Activity
Go through the entries below and copy every line that holds the word "createMachine".

Data for processing Block Start

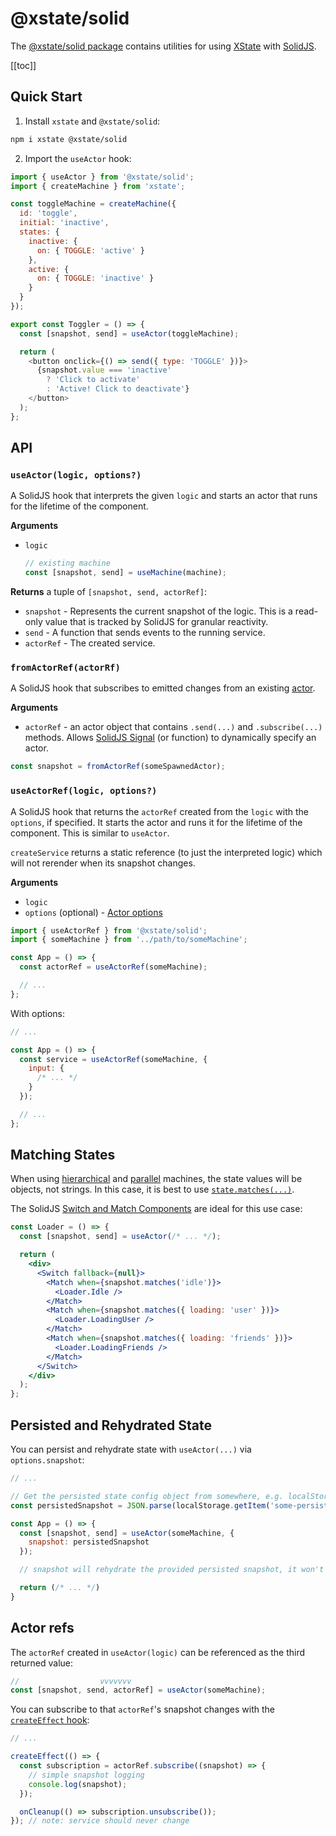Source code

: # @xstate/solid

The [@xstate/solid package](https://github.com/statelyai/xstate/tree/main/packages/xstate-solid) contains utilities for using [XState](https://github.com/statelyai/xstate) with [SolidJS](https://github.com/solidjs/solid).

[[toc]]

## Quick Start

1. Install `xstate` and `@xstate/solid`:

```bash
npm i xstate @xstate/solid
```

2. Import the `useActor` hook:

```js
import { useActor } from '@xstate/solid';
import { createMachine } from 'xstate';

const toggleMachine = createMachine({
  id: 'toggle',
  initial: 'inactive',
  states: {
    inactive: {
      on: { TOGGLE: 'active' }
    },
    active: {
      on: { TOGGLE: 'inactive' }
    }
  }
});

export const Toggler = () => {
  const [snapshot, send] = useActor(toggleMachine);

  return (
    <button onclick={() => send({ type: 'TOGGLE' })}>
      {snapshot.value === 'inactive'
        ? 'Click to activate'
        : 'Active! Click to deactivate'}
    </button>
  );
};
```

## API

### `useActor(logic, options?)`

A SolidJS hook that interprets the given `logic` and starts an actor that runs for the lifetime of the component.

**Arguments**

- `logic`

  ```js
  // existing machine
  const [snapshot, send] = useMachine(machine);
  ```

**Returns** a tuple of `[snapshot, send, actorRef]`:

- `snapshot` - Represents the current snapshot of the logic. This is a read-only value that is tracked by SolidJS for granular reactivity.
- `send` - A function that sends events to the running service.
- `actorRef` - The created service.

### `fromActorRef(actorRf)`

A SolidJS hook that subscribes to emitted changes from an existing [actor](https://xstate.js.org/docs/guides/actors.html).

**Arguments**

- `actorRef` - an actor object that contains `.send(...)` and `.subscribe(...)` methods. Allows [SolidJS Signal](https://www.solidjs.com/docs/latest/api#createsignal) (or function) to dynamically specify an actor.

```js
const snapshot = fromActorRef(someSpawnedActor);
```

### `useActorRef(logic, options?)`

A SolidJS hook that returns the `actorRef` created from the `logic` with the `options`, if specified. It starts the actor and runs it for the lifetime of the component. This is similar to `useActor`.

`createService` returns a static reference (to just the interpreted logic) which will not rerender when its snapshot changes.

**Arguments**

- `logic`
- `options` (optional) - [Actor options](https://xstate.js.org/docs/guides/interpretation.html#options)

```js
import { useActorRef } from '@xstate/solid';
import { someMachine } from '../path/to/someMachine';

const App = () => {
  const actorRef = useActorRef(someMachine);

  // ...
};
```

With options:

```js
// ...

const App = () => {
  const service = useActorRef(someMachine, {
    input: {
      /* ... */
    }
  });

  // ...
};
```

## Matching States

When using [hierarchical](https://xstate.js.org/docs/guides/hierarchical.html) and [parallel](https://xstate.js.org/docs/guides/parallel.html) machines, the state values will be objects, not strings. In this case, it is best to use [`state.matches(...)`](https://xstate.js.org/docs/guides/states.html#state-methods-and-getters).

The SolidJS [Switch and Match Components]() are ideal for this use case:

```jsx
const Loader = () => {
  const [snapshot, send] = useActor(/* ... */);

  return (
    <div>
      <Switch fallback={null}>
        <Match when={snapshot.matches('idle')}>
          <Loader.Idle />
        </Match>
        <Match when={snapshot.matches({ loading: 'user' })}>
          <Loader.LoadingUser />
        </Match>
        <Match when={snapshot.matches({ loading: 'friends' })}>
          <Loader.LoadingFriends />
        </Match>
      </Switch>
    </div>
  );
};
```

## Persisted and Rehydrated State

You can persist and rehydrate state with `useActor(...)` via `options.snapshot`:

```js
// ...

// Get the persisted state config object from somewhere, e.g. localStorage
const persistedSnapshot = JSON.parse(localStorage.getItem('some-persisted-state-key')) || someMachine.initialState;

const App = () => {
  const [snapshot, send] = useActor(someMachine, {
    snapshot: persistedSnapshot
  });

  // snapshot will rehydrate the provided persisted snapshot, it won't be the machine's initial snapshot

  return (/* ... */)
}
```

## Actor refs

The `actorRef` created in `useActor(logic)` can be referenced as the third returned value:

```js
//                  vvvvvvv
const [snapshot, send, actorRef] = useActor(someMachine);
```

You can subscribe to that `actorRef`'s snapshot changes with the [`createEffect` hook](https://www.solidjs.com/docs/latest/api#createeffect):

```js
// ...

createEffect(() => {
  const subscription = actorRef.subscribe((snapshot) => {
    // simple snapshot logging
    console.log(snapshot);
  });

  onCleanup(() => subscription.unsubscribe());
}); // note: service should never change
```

Data for processing Block End

Expected answer
import { createMachine } from 'xstate';
const toggleMachine = createMachine({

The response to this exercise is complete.